SOURCE INFORMATION
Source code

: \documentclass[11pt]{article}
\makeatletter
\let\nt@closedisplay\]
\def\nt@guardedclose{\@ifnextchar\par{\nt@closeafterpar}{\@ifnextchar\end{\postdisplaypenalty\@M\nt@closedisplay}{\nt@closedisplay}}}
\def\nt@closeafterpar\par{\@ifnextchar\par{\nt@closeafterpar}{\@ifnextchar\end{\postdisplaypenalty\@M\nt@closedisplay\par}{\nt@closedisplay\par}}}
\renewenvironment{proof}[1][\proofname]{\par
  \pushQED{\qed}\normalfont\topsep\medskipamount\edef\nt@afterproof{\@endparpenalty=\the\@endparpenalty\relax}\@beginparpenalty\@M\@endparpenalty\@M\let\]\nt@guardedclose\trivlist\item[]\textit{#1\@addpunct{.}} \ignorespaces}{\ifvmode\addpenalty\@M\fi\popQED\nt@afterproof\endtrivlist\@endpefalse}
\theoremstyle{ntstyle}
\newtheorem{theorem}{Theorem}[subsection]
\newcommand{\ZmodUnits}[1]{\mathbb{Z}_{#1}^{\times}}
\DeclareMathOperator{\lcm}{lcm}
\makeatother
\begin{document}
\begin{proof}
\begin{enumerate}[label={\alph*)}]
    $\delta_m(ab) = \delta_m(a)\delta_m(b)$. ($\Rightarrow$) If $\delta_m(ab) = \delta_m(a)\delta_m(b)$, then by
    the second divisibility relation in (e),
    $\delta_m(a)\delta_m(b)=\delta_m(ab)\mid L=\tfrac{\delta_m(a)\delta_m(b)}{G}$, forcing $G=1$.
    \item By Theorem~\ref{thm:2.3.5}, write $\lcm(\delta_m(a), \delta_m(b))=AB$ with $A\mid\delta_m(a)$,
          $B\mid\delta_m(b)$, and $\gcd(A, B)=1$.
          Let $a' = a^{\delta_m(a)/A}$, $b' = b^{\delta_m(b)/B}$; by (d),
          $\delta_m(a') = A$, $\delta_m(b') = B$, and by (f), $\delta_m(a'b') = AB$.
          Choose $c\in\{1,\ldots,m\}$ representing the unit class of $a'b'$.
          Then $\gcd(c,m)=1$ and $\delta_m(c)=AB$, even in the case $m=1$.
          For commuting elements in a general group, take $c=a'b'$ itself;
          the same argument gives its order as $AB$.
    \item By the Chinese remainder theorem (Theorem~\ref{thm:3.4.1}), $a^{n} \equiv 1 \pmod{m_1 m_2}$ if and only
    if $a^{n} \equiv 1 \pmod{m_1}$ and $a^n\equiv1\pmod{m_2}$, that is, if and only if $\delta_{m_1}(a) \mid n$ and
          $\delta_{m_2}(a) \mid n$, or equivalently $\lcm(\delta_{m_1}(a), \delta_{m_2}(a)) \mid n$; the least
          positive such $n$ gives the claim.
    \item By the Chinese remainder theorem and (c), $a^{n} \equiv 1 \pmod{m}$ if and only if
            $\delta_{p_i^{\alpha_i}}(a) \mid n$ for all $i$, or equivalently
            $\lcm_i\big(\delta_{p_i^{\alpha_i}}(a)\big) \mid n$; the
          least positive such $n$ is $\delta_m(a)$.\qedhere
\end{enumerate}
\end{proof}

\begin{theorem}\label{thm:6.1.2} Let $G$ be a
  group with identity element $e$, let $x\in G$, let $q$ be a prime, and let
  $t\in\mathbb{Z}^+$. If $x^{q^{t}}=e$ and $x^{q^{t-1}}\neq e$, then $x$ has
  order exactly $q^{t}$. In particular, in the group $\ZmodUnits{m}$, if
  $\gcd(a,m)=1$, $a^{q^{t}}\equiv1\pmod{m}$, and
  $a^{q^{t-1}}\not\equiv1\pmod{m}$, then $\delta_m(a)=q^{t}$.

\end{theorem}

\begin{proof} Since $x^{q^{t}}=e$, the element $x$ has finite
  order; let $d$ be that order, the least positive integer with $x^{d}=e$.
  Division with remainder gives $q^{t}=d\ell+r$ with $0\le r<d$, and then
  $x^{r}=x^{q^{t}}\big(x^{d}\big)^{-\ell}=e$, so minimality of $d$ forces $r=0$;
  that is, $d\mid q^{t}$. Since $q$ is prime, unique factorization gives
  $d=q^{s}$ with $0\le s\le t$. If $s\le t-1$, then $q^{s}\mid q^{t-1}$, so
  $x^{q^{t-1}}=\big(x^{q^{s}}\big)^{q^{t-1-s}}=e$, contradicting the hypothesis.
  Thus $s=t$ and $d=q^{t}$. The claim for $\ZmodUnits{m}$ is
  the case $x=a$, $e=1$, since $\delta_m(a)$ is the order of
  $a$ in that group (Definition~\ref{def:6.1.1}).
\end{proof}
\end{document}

...

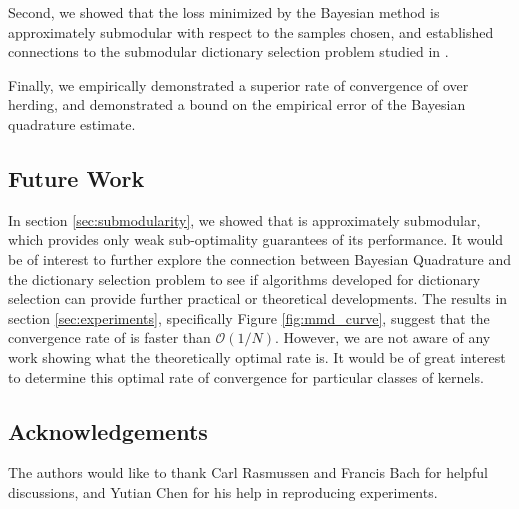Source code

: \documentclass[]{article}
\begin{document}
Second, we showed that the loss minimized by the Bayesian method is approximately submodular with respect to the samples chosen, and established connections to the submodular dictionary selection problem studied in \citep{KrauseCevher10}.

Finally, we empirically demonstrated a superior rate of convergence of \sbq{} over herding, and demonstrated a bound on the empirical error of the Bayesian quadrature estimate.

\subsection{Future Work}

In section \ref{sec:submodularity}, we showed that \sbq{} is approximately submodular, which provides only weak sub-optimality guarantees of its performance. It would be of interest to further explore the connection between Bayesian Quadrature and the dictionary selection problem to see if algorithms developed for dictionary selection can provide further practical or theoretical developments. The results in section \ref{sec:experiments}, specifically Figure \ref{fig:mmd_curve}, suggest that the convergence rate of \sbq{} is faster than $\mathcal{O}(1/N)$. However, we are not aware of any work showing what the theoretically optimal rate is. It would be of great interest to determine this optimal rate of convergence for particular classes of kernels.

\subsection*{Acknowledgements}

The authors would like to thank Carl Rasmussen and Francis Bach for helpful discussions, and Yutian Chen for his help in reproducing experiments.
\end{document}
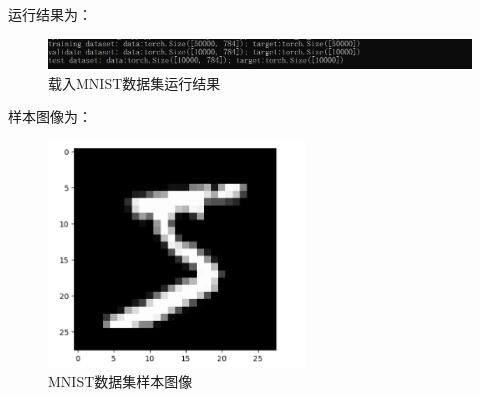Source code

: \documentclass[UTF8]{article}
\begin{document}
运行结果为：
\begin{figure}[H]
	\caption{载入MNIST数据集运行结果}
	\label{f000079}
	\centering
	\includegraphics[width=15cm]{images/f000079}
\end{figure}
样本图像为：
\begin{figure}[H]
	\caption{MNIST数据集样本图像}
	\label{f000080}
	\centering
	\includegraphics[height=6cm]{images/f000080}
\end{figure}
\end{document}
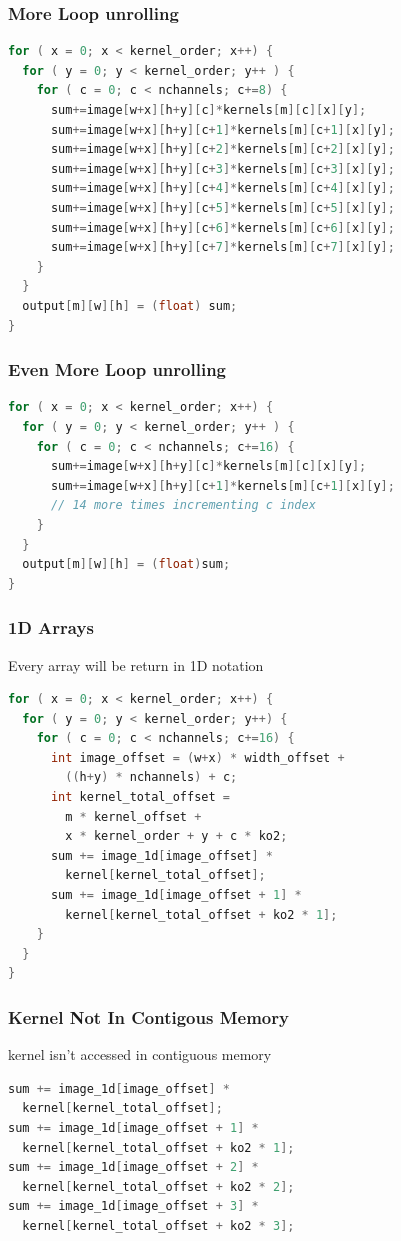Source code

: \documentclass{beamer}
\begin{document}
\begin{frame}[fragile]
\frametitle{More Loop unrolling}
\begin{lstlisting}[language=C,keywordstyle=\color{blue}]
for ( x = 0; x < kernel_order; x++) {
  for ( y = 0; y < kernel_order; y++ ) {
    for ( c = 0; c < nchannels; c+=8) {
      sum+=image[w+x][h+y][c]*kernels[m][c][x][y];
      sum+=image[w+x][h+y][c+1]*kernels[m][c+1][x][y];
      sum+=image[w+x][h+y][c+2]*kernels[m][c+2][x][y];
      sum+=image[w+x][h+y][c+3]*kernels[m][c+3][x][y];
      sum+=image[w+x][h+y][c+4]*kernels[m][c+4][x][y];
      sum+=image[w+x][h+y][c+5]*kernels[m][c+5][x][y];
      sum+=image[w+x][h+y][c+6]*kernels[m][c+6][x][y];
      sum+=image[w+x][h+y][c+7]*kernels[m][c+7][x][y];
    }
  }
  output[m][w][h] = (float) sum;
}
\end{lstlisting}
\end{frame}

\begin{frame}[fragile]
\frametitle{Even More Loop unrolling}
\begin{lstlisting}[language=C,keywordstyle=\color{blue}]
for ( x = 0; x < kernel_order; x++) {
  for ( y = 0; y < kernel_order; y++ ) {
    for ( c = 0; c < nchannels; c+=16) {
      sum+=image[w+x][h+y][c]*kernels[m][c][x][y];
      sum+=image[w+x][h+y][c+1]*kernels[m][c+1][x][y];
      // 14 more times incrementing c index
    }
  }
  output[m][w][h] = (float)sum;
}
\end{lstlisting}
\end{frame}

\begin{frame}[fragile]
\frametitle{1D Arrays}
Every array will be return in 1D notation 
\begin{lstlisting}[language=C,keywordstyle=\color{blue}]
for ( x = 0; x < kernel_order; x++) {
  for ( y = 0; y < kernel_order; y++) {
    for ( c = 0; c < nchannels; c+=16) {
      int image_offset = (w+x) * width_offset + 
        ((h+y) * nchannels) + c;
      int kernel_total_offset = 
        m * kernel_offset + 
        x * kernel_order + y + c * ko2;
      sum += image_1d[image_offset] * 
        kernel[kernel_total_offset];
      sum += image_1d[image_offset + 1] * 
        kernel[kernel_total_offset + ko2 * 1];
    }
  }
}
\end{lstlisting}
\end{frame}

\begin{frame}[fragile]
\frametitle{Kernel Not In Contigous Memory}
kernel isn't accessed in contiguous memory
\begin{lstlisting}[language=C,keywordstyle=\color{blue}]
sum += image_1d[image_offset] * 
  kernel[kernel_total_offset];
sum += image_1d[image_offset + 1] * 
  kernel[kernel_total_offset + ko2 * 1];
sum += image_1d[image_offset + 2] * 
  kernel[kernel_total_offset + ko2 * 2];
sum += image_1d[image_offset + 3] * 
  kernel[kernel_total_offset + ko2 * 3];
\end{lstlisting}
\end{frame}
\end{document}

* * *

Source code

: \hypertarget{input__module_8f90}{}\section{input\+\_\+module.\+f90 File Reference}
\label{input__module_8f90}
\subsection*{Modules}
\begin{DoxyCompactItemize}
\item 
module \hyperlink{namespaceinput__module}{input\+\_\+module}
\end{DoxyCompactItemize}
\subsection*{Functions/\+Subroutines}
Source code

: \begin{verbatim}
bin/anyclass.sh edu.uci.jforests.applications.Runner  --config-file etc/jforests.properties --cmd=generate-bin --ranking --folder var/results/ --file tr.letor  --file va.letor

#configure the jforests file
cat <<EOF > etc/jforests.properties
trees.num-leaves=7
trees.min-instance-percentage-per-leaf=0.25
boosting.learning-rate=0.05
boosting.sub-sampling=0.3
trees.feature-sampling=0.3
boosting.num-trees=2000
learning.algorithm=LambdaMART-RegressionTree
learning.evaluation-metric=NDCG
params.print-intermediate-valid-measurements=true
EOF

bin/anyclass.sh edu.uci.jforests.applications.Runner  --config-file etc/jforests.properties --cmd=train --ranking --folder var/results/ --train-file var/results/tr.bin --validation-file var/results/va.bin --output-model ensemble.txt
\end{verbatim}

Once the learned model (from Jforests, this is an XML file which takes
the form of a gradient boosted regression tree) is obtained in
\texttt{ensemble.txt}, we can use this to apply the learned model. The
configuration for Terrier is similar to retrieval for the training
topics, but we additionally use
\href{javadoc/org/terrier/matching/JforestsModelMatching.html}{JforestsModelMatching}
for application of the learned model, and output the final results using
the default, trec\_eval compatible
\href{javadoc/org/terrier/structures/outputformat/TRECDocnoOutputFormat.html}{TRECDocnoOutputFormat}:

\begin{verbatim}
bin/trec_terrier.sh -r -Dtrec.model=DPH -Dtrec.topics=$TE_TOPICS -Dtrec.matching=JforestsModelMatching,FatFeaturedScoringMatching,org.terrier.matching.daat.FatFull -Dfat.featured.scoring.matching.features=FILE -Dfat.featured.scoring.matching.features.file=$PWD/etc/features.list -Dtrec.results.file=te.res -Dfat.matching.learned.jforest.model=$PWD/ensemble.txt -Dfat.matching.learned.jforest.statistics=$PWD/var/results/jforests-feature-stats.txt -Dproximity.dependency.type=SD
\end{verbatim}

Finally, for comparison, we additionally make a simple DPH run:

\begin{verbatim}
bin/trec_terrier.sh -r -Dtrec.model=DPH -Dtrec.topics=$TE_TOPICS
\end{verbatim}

PROBLEM TO SOLVE
When the string "which" occurs in a line of the material, that line belongs in the answer.

SOLUTION FOR THIS TASK
In section \ref{sec:submodularity}, we showed that \sbq{} is approximately submodular, which provides only weak sub-optimality guarantees of its performance. It would be of interest to further explore the connection between Bayesian Quadrature and the dictionary selection problem to see if algorithms developed for dictionary selection can provide further practical or theoretical developments. The results in section \ref{sec:experiments}, specifically Figure \ref{fig:mmd_curve}, suggest that the convergence rate of \sbq{} is faster than $\mathcal{O}(1/N)$. However, we are not aware of any work showing what the theoretically optimal rate is. It would be of great interest to determine this optimal rate of convergence for particular classes of kernels.
Once the learned model (from Jforests, this is an XML file which takes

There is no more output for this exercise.